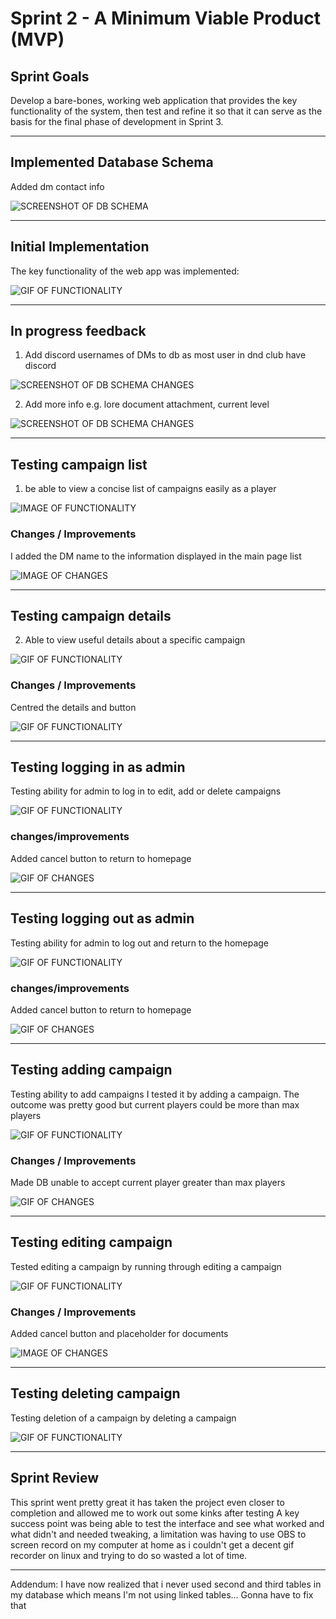 # Sprint 2 - A Minimum Viable Product (MVP)


## Sprint Goals

Develop a bare-bones, working web application that provides the key functionality of the system, then test and refine it so that it can serve as the basis for the final phase of development in Sprint 3.


---

## Implemented Database Schema

Added dm contact info

![SCREENSHOT OF DB SCHEMA](screenshots/drawsql.png)



---

## Initial Implementation

The key functionality of the web app was implemented:

![GIF OF FUNCTIONALITY](screenshots\initial_implementation.gif)


---

## In progress feedback 

1. Add discord usernames of DMs to db as most user in dnd club have discord

![SCREENSHOT OF DB SCHEMA CHANGES](screenshots/dm_discord.png)


2. Add more info e.g. lore document attachment, current level
 
![SCREENSHOT OF DB SCHEMA CHANGES](screenshots/currentlevelanddocs.png)

---

## Testing campaign list


1. be able to view a concise list of campaigns easily as a player

![IMAGE OF FUNCTIONALITY](screenshots\testing_list.png)

### Changes / Improvements

I added the DM name to the information displayed in the main page list 

![IMAGE OF CHANGES](screenshots\change_list.png)


---

## Testing campaign details 

2. Able to view useful details about a specific campaign

![GIF OF FUNCTIONALITY](screenshots\testing_details.gif)

### Changes / Improvements

Centred the details and button

![GIF OF FUNCTIONALITY](screenshots\testing_details.gif)


---

## Testing logging in as admin

Testing ability for admin to log in to edit, add or delete campaigns 


![GIF OF FUNCTIONALITY](screenshots\testing_login.gif)

### changes/improvements

Added cancel button to return to homepage

![GIF OF CHANGES](screenshots\change_login.png)

---

## Testing logging out as admin

Testing ability for admin to log out and return to the homepage

![GIF OF FUNCTIONALITY](screenshots\testing_logout.gif)

### changes/improvements

Added cancel button to return to homepage

![GIF OF CHANGES](screenshots\change_logout.gif)



---

## Testing adding campaign

Testing ability to add campaigns I tested it by adding a campaign. The outcome was pretty good but current players could be more than max players

![GIF OF FUNCTIONALITY](screenshots\testing_add.gif)

### Changes / Improvements

Made DB unable to accept current player greater than max players

![GIF OF CHANGES](screenshots\change_add.gif)


---

## Testing editing campaign

Tested editing a campaign by running through editing a campaign

![GIF OF FUNCTIONALITY](screenshots\testing_edit.gif)

### Changes / Improvements

Added cancel button and placeholder for documents

![IMAGE OF CHANGES](screenshots\change_edit.png)


---

## Testing deleting campaign

Testing deletion of a campaign by deleting a campaign

![GIF OF FUNCTIONALITY](screenshots\testing_delete.gif)




---

## Sprint Review

This sprint went pretty great it has taken the project even closer to completion and allowed me to work out some kinks after testing 
A key success point was being able to test the interface and see what worked and what didn't and needed tweaking, a limitation was having to use OBS to screen record on my computer at home as i couldn't get a decent gif recorder on linux and trying to do so wasted a lot of time.

---

Addendum: I have now realized that i never used second and third tables in my database which means I'm not using linked tables... Gonna have to fix that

Task statement:
Where the word "pretty" shows up in a line of the entries above, copy that line.

Task output:
Testing ability to add campaigns I tested it by adding a campaign. The outcome was pretty good but current players could be more than max players
This sprint went pretty great it has taken the project even closer to completion and allowed me to work out some kinks after testing 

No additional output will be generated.